┏━━

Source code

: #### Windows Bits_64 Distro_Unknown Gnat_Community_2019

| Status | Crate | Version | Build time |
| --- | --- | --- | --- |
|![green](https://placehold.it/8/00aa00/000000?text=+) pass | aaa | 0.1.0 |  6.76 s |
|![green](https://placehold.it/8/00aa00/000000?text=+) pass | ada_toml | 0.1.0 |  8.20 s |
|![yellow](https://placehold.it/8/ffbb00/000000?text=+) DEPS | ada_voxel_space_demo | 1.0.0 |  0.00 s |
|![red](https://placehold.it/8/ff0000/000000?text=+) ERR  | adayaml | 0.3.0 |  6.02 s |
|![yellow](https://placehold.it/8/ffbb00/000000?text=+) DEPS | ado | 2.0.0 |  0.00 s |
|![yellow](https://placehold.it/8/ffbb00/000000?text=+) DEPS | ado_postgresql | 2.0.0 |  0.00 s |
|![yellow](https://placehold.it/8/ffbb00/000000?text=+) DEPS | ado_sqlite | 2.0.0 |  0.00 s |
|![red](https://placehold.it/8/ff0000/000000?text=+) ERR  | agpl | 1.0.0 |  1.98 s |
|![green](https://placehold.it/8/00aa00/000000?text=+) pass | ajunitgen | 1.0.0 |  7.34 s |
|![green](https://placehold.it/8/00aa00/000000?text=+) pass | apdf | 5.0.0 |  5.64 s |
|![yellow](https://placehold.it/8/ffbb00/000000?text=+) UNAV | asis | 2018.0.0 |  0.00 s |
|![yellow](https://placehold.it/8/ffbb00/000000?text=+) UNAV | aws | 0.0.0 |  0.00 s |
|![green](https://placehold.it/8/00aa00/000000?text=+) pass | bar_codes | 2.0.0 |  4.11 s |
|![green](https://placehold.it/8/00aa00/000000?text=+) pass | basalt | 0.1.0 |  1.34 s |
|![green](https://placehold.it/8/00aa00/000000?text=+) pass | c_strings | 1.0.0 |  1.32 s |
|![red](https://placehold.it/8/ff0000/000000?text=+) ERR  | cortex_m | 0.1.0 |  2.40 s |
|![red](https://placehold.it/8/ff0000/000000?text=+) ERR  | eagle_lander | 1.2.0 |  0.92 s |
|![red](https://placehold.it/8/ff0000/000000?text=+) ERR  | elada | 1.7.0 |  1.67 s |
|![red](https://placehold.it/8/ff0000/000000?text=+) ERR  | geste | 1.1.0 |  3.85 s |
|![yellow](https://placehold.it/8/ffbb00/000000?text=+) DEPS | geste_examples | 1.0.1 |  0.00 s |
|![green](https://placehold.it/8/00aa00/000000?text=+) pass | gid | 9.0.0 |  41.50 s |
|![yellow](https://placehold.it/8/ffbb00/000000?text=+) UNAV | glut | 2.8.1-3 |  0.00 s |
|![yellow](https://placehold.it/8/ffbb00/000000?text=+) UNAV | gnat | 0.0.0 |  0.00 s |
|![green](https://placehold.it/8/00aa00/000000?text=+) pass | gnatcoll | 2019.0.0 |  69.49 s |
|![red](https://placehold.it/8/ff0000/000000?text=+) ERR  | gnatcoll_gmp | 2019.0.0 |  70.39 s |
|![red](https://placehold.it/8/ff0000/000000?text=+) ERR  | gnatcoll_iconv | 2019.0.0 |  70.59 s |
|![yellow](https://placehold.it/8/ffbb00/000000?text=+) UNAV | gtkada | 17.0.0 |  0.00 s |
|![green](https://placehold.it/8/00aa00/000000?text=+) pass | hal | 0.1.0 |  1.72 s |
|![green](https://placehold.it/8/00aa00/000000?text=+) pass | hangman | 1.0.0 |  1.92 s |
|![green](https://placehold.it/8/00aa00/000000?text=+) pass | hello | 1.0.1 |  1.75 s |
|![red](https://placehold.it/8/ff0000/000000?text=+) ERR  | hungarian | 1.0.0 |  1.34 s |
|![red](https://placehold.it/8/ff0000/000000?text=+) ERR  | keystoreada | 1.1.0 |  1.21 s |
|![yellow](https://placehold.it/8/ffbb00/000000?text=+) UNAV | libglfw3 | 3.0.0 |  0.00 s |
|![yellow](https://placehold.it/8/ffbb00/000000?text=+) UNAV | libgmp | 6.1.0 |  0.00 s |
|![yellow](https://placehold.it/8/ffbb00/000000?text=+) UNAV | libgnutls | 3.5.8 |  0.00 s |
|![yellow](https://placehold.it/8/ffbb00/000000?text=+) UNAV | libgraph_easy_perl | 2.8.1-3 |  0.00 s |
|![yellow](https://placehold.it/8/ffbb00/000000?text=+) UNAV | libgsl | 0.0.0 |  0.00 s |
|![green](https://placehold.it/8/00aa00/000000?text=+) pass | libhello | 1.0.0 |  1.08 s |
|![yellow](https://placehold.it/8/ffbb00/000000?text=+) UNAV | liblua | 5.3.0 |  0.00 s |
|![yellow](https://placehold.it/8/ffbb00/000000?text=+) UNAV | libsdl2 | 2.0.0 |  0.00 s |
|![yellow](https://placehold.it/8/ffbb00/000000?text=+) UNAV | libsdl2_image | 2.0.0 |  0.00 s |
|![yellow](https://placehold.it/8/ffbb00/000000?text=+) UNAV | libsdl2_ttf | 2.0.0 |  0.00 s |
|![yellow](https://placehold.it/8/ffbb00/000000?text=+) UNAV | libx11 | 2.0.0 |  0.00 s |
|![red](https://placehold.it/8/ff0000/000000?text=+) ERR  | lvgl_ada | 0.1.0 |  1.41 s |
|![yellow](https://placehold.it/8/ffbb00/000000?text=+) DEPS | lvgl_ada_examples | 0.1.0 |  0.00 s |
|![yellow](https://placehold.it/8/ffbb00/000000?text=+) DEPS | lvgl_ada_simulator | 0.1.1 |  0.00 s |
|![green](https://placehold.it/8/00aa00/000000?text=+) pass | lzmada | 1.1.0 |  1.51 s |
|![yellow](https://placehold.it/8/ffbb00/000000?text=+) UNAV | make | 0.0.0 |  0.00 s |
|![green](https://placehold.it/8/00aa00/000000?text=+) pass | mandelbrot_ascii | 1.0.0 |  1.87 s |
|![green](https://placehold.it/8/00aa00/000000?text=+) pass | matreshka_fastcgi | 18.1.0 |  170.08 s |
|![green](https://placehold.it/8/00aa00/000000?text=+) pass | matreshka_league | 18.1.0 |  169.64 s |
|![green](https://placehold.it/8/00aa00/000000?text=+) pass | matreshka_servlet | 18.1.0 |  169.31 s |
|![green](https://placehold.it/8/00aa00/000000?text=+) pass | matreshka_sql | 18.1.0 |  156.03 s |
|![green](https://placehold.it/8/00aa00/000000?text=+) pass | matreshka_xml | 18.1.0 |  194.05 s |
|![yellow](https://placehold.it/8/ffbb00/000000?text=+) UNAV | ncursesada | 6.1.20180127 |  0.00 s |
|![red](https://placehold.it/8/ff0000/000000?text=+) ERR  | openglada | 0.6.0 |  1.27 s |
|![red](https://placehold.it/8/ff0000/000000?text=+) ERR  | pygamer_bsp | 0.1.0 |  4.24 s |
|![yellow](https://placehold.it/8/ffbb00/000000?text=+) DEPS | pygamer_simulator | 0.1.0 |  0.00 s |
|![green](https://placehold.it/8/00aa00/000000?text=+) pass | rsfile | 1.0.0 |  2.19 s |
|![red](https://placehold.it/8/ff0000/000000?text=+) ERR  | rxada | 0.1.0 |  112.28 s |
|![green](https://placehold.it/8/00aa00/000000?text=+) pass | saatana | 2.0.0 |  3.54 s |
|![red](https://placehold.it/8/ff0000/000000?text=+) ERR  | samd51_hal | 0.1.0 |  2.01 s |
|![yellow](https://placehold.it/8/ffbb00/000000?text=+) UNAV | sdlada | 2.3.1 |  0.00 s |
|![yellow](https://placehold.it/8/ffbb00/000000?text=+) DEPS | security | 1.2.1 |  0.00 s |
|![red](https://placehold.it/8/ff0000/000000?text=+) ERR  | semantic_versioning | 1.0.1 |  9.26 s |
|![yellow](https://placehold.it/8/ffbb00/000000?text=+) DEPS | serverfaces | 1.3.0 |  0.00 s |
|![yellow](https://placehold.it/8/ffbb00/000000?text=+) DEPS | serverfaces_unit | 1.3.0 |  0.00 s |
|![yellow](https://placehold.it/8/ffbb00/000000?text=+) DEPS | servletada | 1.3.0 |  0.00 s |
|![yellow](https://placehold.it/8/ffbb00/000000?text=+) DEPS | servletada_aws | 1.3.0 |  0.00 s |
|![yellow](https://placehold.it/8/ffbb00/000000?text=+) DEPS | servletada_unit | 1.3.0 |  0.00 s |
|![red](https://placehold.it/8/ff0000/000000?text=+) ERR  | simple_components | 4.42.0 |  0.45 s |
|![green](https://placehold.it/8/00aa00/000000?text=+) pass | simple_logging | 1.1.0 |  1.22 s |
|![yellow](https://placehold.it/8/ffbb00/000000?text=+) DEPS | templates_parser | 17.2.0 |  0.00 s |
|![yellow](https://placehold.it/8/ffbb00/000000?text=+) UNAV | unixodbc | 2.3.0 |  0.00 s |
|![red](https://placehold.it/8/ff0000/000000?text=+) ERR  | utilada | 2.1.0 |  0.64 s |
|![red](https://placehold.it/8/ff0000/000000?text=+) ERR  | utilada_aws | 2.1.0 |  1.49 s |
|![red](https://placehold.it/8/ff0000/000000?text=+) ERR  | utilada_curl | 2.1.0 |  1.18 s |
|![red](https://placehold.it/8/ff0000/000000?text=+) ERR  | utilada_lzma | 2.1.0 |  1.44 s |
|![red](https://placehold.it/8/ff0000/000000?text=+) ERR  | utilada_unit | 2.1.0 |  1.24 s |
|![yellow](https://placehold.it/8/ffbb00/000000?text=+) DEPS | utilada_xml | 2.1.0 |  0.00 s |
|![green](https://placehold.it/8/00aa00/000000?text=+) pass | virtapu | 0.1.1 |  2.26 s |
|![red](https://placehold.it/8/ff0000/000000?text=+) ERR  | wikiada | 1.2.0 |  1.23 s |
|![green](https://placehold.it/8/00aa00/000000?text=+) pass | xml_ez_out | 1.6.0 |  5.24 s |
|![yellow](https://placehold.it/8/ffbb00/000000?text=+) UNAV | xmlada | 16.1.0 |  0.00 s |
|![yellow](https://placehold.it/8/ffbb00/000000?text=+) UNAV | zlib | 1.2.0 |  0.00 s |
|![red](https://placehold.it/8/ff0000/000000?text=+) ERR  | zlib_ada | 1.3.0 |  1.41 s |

┗━━

» PROBLEM REQUIREMENTS
Reproduce exactly the lines above from the line with "UNAV | liblua" to the line with "UNAV | libsdl2_ttf", including both, and add nothing.

» RESULT
|![yellow](https://placehold.it/8/ffbb00/000000?text=+) UNAV | liblua | 5.3.0 |  0.00 s |
|![yellow](https://placehold.it/8/ffbb00/000000?text=+) UNAV | libsdl2 | 2.0.0 |  0.00 s |
|![yellow](https://placehold.it/8/ffbb00/000000?text=+) UNAV | libsdl2_image | 2.0.0 |  0.00 s |
|![yellow](https://placehold.it/8/ffbb00/000000?text=+) UNAV | libsdl2_ttf | 2.0.0 |  0.00 s |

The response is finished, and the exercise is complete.